Jane and Mel had met Mum and Dad in Athens and they exchanged mobile phone numbers. They rang Mum, but inside the stadium and concerned about what had happened to me, she couldn’t hear her phone. So she missed a call from people who could have given her a precise update. The girls spoke to a volunteer and asked why there wasn’t a van to pick up those who had to stop. “You get a van here now,” Mel said to the guy — and she was not a woman you wanted to argue with.

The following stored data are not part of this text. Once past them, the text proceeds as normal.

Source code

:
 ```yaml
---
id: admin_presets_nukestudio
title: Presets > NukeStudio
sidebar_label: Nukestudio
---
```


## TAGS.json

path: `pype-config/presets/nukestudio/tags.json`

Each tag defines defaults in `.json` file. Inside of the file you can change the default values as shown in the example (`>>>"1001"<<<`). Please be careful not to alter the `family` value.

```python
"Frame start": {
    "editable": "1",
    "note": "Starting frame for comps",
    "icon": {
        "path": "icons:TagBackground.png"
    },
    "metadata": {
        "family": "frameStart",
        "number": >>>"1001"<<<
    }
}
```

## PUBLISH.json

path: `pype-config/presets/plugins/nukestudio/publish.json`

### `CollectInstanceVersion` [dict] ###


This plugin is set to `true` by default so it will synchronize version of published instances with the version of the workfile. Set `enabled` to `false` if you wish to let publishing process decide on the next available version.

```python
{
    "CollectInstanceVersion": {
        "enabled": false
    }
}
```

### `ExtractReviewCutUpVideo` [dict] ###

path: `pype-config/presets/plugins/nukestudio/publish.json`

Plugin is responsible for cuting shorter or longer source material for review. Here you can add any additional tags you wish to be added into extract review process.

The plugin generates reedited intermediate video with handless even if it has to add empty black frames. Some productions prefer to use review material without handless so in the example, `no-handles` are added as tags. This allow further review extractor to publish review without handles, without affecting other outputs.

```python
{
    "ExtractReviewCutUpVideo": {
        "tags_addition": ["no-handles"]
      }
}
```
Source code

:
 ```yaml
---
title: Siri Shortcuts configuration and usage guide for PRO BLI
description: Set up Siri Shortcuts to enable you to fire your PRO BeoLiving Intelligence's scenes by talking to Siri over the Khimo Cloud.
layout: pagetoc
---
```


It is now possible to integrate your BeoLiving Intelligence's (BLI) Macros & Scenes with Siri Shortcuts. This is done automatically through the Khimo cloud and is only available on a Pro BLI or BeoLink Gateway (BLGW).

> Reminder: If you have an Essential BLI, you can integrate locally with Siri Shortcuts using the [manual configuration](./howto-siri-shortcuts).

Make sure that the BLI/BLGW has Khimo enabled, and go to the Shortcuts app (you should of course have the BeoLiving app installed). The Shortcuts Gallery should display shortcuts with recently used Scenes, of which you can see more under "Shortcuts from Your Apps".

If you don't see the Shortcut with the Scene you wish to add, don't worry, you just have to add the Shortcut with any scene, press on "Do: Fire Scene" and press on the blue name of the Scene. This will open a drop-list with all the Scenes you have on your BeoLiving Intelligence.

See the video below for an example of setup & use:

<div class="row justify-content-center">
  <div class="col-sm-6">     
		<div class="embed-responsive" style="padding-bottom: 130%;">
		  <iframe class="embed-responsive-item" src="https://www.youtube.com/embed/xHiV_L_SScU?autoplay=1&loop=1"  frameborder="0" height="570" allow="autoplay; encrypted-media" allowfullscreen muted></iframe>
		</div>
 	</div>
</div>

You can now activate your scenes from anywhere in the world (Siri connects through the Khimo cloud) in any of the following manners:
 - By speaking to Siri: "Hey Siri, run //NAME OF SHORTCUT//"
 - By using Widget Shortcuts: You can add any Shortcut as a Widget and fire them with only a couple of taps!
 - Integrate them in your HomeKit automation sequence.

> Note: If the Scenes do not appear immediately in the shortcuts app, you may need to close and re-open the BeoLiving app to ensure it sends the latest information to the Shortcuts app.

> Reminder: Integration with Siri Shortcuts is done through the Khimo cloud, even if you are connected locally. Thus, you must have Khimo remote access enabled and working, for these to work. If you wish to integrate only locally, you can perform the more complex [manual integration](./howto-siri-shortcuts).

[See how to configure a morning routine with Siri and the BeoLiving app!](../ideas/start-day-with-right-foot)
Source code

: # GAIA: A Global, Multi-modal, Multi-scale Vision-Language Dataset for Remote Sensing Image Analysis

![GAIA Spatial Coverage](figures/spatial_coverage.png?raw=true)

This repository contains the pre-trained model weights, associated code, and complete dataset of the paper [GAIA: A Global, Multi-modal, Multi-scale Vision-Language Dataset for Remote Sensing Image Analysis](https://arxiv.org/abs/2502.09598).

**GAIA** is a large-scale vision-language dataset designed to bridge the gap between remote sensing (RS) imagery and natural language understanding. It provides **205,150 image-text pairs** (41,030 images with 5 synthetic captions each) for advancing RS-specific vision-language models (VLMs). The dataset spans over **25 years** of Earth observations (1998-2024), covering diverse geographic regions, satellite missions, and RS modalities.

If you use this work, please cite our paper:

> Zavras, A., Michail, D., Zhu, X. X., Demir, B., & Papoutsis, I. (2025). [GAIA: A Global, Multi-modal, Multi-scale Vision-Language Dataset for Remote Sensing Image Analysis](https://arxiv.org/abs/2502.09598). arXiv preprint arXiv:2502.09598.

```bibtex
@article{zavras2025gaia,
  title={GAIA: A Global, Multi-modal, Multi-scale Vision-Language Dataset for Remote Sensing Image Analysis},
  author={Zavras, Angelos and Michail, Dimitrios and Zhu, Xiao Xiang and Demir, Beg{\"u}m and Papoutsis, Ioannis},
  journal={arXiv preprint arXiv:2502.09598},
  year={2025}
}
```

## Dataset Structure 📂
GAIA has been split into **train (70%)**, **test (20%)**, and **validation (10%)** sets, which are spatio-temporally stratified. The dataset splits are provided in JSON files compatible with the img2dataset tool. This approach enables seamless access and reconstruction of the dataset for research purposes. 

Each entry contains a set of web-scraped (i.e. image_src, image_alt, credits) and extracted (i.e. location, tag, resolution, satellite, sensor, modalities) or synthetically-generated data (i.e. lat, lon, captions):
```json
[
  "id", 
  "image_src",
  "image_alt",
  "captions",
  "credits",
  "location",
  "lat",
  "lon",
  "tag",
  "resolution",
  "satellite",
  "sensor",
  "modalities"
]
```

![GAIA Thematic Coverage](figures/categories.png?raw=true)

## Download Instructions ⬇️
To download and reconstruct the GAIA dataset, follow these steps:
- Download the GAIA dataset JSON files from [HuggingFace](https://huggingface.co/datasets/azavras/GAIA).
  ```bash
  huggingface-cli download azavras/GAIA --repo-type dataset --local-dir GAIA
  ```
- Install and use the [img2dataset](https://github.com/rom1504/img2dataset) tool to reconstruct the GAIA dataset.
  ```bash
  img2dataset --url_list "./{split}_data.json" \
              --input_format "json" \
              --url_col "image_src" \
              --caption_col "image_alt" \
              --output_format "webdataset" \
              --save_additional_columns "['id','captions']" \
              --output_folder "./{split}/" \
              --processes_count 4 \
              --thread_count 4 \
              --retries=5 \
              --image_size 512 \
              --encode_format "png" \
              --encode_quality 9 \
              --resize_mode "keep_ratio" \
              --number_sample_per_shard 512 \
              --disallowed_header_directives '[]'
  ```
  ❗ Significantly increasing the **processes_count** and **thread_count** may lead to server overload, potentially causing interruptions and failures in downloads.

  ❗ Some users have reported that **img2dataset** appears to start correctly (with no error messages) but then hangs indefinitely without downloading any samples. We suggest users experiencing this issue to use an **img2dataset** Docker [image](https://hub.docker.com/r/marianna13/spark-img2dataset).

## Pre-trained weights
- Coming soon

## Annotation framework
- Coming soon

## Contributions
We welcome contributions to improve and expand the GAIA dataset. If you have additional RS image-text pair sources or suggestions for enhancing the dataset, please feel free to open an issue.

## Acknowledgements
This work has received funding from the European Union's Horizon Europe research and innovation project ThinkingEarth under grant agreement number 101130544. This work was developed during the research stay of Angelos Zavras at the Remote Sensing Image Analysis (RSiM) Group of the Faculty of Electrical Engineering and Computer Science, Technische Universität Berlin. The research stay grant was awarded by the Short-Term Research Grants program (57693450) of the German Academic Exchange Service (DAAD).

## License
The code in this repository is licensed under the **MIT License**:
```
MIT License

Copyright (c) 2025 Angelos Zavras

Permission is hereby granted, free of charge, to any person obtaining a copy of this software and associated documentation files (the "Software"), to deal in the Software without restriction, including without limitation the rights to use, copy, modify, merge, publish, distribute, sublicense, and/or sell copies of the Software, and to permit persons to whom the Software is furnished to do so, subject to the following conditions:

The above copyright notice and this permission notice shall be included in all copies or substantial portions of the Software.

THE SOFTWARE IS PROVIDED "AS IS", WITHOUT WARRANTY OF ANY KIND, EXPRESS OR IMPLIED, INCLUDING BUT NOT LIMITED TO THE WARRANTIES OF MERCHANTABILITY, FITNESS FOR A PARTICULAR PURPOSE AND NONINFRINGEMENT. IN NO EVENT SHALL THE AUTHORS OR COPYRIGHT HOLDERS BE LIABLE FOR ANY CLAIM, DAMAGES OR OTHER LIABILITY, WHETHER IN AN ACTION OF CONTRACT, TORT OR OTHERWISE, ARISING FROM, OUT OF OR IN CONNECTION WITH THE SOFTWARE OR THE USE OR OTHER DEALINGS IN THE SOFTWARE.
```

Then Bill Foster, a good friend from Loughborough, was there. He gave me a hug and I almost collapsed against him. Bill is a marathon runner, had even run the Athens marathon. I don’t know why, but it felt as if he understood what I was going through. I just kept repeating: “I don’t understand. What happened to me? I’m sorry, I’m sorry . . .” I was shaking but didn’t feel anything now — just totally empty.

“There’s a guy here,” he said, “who’s got a car and can get you to the medical staff at the stadium.”

“I can’t do that,” I said, “because I’ve been to the toilet in my shorts and it’s somebody’s car. I can’t do that.”

“Come on, that doesn’t matter,” Bill said.

Gary: There was this big sigh from the crowd inside the stadium. I felt totally helpless. My wife is sitting on the side of a road, totally distressed and I am trapped inside this stadium looking at her on a big screen. The protocol for an athlete who stops in a marathon? It was something we would never, ever have considered.

“She looked awful, like I had never seen her before. I had to turn away. It’s horrific to watch someone so close to you going through this . . . I couldn’t bear to think what was going on inside her head.

“Later, she was lying on a physio’s couch in the medical room when I saw her. She looked drained, broken-hearted. The worst thing that could have happened to her had happened. I put my arms around her. There was nothing I could say, all emotion had gone. She was numb now. It was like part of us had died, or at least a part of our lives had gone.”